What the exercise asks
Lines before the one containing "Accedeix a la" are to be left out; that line and all after it, through the end of the material below, are to be written out exactly.

──────── Source records

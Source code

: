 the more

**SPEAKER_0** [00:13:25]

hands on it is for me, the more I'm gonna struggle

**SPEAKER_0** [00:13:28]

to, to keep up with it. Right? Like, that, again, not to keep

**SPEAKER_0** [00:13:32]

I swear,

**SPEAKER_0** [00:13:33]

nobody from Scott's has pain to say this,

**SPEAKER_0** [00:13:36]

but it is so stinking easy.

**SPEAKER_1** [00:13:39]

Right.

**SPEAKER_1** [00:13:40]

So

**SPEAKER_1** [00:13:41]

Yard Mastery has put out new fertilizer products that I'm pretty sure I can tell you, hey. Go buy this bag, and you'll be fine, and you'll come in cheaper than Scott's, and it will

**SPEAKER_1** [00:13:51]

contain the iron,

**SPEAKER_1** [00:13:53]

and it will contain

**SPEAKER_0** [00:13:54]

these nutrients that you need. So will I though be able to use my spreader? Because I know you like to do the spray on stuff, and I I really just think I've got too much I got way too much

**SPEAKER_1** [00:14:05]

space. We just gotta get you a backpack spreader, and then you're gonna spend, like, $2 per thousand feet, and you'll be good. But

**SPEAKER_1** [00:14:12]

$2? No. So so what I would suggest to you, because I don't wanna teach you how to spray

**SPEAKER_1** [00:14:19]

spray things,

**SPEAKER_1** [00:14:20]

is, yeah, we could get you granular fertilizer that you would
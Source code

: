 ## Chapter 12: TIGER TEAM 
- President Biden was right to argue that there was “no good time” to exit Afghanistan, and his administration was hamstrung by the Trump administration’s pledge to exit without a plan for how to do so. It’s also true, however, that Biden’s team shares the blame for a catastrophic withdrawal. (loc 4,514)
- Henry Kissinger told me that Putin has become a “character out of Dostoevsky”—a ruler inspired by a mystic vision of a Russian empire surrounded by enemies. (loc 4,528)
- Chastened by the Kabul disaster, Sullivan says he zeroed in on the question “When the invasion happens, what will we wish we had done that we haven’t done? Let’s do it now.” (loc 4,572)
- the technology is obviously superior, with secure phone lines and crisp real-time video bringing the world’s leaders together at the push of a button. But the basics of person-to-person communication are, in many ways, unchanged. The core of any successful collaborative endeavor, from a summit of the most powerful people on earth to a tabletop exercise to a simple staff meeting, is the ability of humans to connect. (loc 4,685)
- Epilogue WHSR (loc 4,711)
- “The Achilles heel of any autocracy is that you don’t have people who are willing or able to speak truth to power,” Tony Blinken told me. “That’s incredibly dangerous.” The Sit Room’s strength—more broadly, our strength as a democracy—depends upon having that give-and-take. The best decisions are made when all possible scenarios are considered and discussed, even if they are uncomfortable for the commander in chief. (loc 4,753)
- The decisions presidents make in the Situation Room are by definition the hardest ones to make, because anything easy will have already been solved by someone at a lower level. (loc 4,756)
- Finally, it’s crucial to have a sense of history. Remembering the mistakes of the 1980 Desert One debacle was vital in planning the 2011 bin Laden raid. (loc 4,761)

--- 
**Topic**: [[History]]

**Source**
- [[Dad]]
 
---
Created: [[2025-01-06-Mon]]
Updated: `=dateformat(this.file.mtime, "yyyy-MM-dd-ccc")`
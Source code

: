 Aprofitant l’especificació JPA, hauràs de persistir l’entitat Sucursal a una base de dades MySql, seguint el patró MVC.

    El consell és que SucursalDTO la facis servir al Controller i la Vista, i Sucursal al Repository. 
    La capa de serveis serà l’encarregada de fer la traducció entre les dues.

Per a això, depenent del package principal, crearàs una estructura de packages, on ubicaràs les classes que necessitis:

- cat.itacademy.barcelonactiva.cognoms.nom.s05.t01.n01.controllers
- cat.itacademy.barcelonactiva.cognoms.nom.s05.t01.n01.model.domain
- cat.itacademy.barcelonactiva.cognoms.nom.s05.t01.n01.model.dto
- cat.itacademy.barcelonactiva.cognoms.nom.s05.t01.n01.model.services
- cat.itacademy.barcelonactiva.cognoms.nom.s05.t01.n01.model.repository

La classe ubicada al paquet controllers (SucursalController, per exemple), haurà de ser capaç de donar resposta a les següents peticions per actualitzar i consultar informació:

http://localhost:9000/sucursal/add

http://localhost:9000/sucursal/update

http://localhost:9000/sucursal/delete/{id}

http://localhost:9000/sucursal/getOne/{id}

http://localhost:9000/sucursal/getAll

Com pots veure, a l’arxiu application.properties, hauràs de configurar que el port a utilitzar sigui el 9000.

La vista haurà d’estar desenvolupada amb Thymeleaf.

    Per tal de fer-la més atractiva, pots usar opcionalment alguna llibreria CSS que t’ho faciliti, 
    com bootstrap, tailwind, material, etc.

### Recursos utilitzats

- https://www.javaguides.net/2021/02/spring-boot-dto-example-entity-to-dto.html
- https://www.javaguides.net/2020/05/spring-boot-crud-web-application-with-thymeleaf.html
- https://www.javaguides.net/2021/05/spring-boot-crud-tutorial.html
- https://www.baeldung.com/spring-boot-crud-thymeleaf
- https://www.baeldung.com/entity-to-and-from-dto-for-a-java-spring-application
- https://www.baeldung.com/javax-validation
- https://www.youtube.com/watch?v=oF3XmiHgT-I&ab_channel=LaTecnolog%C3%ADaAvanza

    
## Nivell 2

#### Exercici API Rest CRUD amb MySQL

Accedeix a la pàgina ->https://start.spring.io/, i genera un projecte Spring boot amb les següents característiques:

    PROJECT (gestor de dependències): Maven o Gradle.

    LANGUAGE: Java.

────────────────

Solution for this problem
Accedeix a la pàgina ->https://start.spring.io/, i genera un projecte Spring boot amb les següents característiques:

    PROJECT (gestor de dependències): Maven o Gradle.

    LANGUAGE: Java.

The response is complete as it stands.